La absurda carrera

30.11.2025 | Redacción | Opinión

Por: Alejandro de Bernardo

adebernar@yahoo.es

A veces pienso que lo único que permanece sin inmutarse, de aquellas Navidades que vivimos de niños, es ese musgo que la lluvia de estos días ha hecho brotar en las zonas sombreadas. Ese tapiz… verde profundo, vistoso, aterciopelado. “Acariciable”.  Muchas serán las causas, mas me centro en la prisa y en la abundancia. Esos son los “enemigos” que han destrozado aquella Navidad que vivimos, disfrutamos y añoramos los  niños de mi generación y de muchas anteriores y algunas de después. Como soy un romántico, no quiero referirme al consumismo arrollador. O sí, deben ser sus consecuencias.

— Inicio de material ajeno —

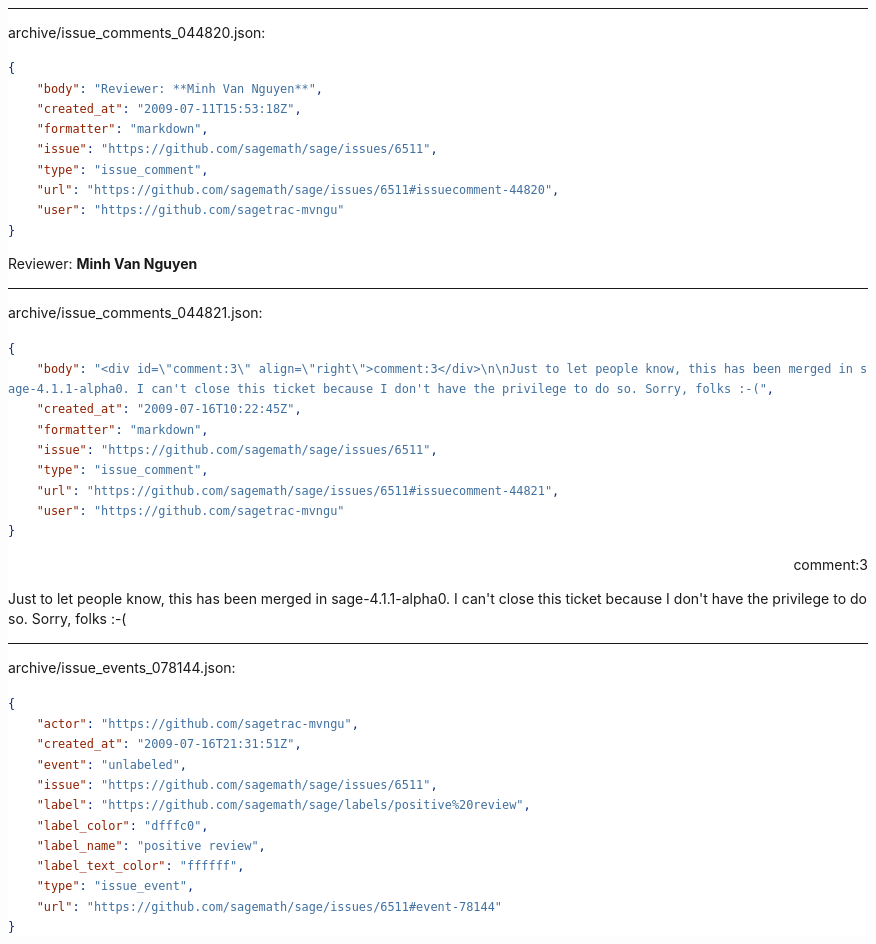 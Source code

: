 

---

archive/issue_comments_044820.json:
```json
{
    "body": "Reviewer: **Minh Van Nguyen**",
    "created_at": "2009-07-11T15:53:18Z",
    "formatter": "markdown",
    "issue": "https://github.com/sagemath/sage/issues/6511",
    "type": "issue_comment",
    "url": "https://github.com/sagemath/sage/issues/6511#issuecomment-44820",
    "user": "https://github.com/sagetrac-mvngu"
}
```

Reviewer: **Minh Van Nguyen**



---

archive/issue_comments_044821.json:
```json
{
    "body": "<div id=\"comment:3\" align=\"right\">comment:3</div>\n\nJust to let people know, this has been merged in sage-4.1.1-alpha0. I can't close this ticket because I don't have the privilege to do so. Sorry, folks :-(",
    "created_at": "2009-07-16T10:22:45Z",
    "formatter": "markdown",
    "issue": "https://github.com/sagemath/sage/issues/6511",
    "type": "issue_comment",
    "url": "https://github.com/sagemath/sage/issues/6511#issuecomment-44821",
    "user": "https://github.com/sagetrac-mvngu"
}
```

<div id="comment:3" align="right">comment:3</div>

Just to let people know, this has been merged in sage-4.1.1-alpha0. I can't close this ticket because I don't have the privilege to do so. Sorry, folks :-(



---

archive/issue_events_078144.json:
```json
{
    "actor": "https://github.com/sagetrac-mvngu",
    "created_at": "2009-07-16T21:31:51Z",
    "event": "unlabeled",
    "issue": "https://github.com/sagemath/sage/issues/6511",
    "label": "https://github.com/sagemath/sage/labels/positive%20review",
    "label_color": "dfffc0",
    "label_name": "positive review",
    "label_text_color": "ffffff",
    "type": "issue_event",
    "url": "https://github.com/sagemath/sage/issues/6511#event-78144"
}
```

La prisa. Mira que he escrito veces sobre cómo va desnaturalizando cada caso y cada cosa. Ahora mismo, todo lo que no sea el “ya p´a ya” parece lento, caduco o trasnochado. La era de la inmediatez nos consume a base de felicidad impostada. No me extraña que los niños no sepan convivir con el aburrimiento y a los mayores se nos haga lento que un pedido desde China tarde más de tres días. ¡Qué descalabro, por Dios! Una eternidad. Batimos todos los records por momentos y siempre nos parece poco. Ignoramos que a veces, conformarse tiene más bondades que salirse con la suya. Pedimos las cosas para ayer por la tarde como si la máquina del tiempo estuviera a nuestro alcance. Pues, por suerte, todavía no. O eso creo.

Hay una canción de Danza Invisible que habla de “naranjas en agosto y uvas en abril” como si una situación excepcional pudiera dar lugar a ello. Todo muy adelantado. Hoy ya eso ni sería noticia. Entren en cualquier Mercadona y pillarán, si quieren, unas hermosas cerezas en bandejas de a pocas para que no le resulten caras. Pero si quieren huir de cualquier atisbo de excepcionalidad pregúntense desde cuándo pueden comprar la Lotería de Navidad, desde cuándo los turrones (duro, blando, de yema tostada, de caramelo, de chocolate, de coco... en fín). Desde finales de septiembre, ¡septiembre!, un buen arsenal de turrones nos mira desde los estantes del supermercado.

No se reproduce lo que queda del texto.